_THE TASK_. Pick the lines holding the string "that" out of the records and copy them.

DATA TO USE below:

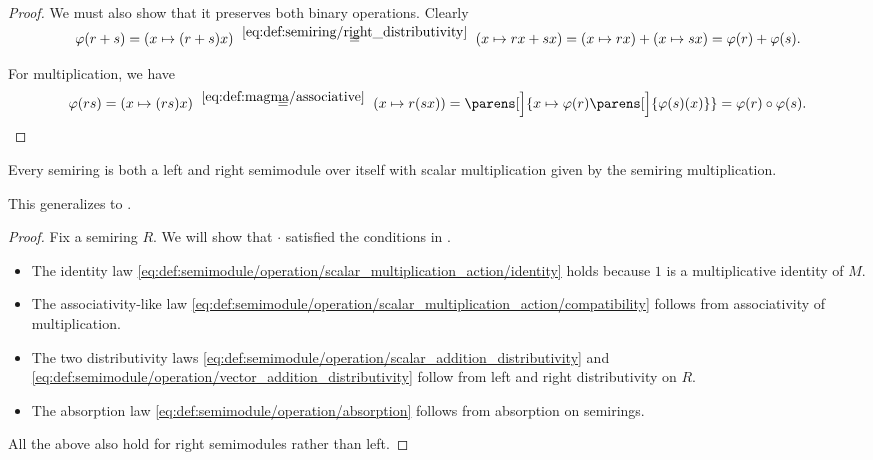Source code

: \begin{proof}
  We must also show that it preserves both binary operations. Clearly
  \begin{equation*}
    \varphi(r + s)
    =
    (x \mapsto (r + s) x)
    \reloset {\eqref{eq:def:semiring/right_distributivity}} =
    (x \mapsto r x + s x)
    =
    (x \mapsto r x) + (x \mapsto s x)
    =
    \varphi(r) + \varphi(s).
  \end{equation*}

  For multiplication, we have
  \begin{equation*}
    \varphi(rs)
    =
    (x \mapsto (rs)x)
    \reloset {\eqref{eq:def:magma/associative}} =
    (x \mapsto r(sx))
    =
    \parens[\Big]{ x \mapsto \varphi(r)\parens[\Big]{ \varphi(s)(x) } }
    =
    \varphi(r) \bincirc \varphi(s).
  \end{equation*}
\end{proof}

\begin{proposition}\label{thm:semiring_is_semimodule}
  Every semiring is both a left and right semimodule over itself with scalar multiplication given by the semiring multiplication.

  This generalizes to .
\end{proposition}
\begin{proof}
  Fix a semiring \( R \). We will show that \( \cdot \) satisfied the conditions in .
  \begin{itemize}
    \item The identity law \eqref{eq:def:semimodule/operation/scalar_multiplication_action/identity} holds because \( 1 \) is a multiplicative identity of \( M \).
    \item The associativity-like law \eqref{eq:def:semimodule/operation/scalar_multiplication_action/compatibility} follows from associativity of multiplication.
    \item The two distributivity laws \eqref{eq:def:semimodule/operation/scalar_addition_distributivity} and \eqref{eq:def:semimodule/operation/vector_addition_distributivity} follow from left and right distributivity on \( R \).
    \item The absorption law \eqref{eq:def:semimodule/operation/absorption} follows from absorption on semirings.
  \end{itemize}

  All the above also hold for right semimodules rather than left.
\end{proof}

End of DATA TO USE.

_RESPONSE TO THE TASK_.
  We must also show that it preserves both binary operations. Clearly
  Fix a semiring \( R \). We will show that \( \cdot \) satisfied the conditions in .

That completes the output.